DH has finally agreed that he is happy with the name Elsa (he's vetoed most of my other choices!) but we can't find a middle name. He hates names that are words for other things, so at one swoop he's ruled out lovely names like Grace, Rose and May.

Any suggestions?


----------



## lillyjumper

I think naomi would flow nicely with it :) 

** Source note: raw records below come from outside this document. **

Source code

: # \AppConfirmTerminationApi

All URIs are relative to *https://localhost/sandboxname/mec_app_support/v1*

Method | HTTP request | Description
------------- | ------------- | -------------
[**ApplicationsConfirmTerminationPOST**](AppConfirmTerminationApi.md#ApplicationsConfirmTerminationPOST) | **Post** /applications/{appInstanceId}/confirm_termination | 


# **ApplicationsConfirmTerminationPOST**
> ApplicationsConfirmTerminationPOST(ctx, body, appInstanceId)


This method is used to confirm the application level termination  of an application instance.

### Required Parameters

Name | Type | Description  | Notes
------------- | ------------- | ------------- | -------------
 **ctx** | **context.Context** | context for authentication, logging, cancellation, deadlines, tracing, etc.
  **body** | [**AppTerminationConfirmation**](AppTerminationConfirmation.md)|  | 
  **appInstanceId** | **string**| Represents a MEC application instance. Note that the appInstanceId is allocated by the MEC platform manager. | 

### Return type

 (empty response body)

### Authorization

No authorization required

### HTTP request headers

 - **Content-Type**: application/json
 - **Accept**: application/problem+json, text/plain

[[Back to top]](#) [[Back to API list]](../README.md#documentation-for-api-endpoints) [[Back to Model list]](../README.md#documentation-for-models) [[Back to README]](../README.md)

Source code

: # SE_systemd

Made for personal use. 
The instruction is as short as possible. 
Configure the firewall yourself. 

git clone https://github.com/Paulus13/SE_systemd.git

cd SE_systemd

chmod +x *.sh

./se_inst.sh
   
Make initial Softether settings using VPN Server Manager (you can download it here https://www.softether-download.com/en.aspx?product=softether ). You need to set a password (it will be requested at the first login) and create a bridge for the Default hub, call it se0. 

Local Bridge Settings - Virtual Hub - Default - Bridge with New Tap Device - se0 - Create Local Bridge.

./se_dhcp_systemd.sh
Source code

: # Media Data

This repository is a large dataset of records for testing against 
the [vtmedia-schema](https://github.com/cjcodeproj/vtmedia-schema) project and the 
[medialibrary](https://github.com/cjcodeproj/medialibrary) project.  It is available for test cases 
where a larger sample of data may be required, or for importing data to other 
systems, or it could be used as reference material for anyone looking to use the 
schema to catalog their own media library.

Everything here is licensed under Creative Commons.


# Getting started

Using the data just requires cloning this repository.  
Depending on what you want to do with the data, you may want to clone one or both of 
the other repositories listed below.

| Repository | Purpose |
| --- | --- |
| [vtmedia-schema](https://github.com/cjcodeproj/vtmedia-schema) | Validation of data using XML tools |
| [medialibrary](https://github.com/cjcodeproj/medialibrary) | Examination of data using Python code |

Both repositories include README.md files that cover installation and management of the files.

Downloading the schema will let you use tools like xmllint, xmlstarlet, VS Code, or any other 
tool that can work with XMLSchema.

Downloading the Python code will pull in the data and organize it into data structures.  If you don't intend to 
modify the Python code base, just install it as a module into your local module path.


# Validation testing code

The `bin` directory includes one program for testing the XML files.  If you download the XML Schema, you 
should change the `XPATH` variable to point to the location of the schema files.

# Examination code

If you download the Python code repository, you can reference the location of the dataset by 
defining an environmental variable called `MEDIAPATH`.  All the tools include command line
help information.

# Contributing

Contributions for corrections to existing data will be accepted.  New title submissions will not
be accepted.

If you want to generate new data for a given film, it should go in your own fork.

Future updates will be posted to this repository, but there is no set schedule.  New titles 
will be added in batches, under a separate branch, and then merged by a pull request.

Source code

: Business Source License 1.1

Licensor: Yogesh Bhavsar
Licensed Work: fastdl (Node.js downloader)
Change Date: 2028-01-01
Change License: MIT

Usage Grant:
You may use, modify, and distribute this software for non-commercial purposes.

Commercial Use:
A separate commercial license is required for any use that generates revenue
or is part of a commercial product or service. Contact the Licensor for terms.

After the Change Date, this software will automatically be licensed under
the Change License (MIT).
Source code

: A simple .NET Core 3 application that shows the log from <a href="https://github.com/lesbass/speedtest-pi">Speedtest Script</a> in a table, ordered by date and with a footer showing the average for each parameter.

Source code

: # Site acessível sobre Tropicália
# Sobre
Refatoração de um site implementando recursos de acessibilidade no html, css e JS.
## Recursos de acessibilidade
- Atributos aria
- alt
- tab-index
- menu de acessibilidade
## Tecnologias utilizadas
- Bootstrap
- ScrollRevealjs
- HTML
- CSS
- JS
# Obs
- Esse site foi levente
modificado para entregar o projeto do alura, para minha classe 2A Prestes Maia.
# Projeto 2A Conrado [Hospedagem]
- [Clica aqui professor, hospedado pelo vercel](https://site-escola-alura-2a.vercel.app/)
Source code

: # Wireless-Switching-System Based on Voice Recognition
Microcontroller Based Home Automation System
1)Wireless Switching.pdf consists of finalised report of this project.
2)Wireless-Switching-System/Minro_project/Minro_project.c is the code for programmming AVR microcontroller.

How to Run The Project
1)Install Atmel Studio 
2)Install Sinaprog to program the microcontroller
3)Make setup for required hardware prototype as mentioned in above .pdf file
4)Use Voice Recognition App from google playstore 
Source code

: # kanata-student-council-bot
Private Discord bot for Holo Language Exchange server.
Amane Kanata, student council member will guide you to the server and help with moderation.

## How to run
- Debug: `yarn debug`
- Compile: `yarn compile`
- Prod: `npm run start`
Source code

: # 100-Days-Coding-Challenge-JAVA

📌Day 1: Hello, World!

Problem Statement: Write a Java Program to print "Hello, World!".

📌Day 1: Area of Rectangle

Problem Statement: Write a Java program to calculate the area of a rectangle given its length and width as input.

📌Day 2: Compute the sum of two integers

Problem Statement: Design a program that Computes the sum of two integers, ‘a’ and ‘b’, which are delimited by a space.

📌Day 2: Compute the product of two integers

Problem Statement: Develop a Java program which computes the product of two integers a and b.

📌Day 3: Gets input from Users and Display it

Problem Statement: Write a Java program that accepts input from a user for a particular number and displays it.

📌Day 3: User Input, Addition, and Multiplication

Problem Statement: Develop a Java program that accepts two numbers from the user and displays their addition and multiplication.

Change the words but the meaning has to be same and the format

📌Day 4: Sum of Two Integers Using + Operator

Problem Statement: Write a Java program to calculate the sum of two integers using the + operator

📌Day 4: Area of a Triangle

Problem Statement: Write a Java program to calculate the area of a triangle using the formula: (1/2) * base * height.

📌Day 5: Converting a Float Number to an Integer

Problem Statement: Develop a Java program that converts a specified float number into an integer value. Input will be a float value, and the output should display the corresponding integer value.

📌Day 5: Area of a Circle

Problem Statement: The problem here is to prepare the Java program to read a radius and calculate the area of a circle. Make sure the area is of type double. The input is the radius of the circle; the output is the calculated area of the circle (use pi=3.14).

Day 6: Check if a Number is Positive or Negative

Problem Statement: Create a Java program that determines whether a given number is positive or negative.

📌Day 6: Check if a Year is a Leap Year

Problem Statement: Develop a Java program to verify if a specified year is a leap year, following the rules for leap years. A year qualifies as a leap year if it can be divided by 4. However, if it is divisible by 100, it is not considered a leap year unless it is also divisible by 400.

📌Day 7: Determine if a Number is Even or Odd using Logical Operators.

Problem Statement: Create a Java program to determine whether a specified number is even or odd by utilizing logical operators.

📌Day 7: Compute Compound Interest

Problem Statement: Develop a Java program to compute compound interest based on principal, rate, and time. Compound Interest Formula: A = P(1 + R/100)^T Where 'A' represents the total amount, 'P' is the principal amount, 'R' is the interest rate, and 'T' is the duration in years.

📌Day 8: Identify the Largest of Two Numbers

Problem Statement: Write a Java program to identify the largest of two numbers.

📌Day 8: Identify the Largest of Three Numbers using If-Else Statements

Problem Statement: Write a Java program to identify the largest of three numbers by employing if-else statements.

I would, and this is just me, avoid mn's that also start with an EL or that end in an A, like Elsa... only because the name Elsa is so short it could sound kinda... weird... idk... maybe i'm wrong  

Also, because it's so short, I would also go with something short and one syllable, like May (which I know was already shot down) or something with 3 or more syllables... like naomi or angelique or elizabeth (although i dont think elsa elizabeth flows as well, it was just an example)


----------



## Hevalouaddict

elsa marie =)


----------



## Button#

Elsa Louise
Elsa Florence
Elsa Rhian
Elsa Juliet
Elsa Corrine


----------



## Catherine896

I saw the title of this thread, and thought May straight away lol! Goes very nicely.

How about Elsa Anne, I think thats quite cute.

xx


----------



## discoclare

Elsa Jane
Elsa Seren
Elsa Maeve
Elsa Helene
Elsa Kate
Elsa Constance
Elsa Georgette
Elsa Sian
Elsa Therese
Elsa Bryony
Elsa Clare
Elsa Adele
Elsa Bridget
Elsa Isabelle
Elsa Charlotte
Elsa Carys
Elsa Cecile
Elsa Camille
Elsa Josephine
Elsa Betty
Elsa Beth
Elsa Ruth
Elsa Molly


----------



## Tacey

Thanks everyone! Those are a real help! (especially Discoclaire - what a list!) I really like Elsa Florence, but once again DH isn't keen. I asked him to suggest something and he went for Tiffany. I said no. If this is a girl, it may end up being nameless!


----------



## keepthefaithx

someone posted Elsa Juliet

so pretty and girly LOVE IT!


----------



## antiradiatio

Elsa Louise is nice, which was my ultimate favorite. Thanks..


----------



## SharonF

My lovely little girl is Elsa May!

Elsa is such a gorgeous name and we get so many lovely comments about it! Good luck with it all! X


----------



## ceejie

Elsa May? She'll be born in May, so just a thought?

ETA: Sorry, I just saw you said May is out...sorry! I think it goes well.


----------



## AmberDW

Elsa Blue sounds cute..I have no idea why


----------



## bubblebath

Elsa Loureth
Elsa Beatrice
Elsa Jane


----------



## bassdesire

Elsa Louise
Elsa Lillian
Elsa Vivian
Elsa Nicole
Elsa Noa
Elsa Joliet
Elsa Leanna


----------



## sjxoxo

I love Elsa Vivian!


----------



## bassdesire

sjxoxo said:


> I love Elsa Vivian!


I love it, too. Names are always good when the first and middle contrast nicely and those two contrast SO well. The E in Elsa is so soft and the V in Vivian is so punctuated :)


----------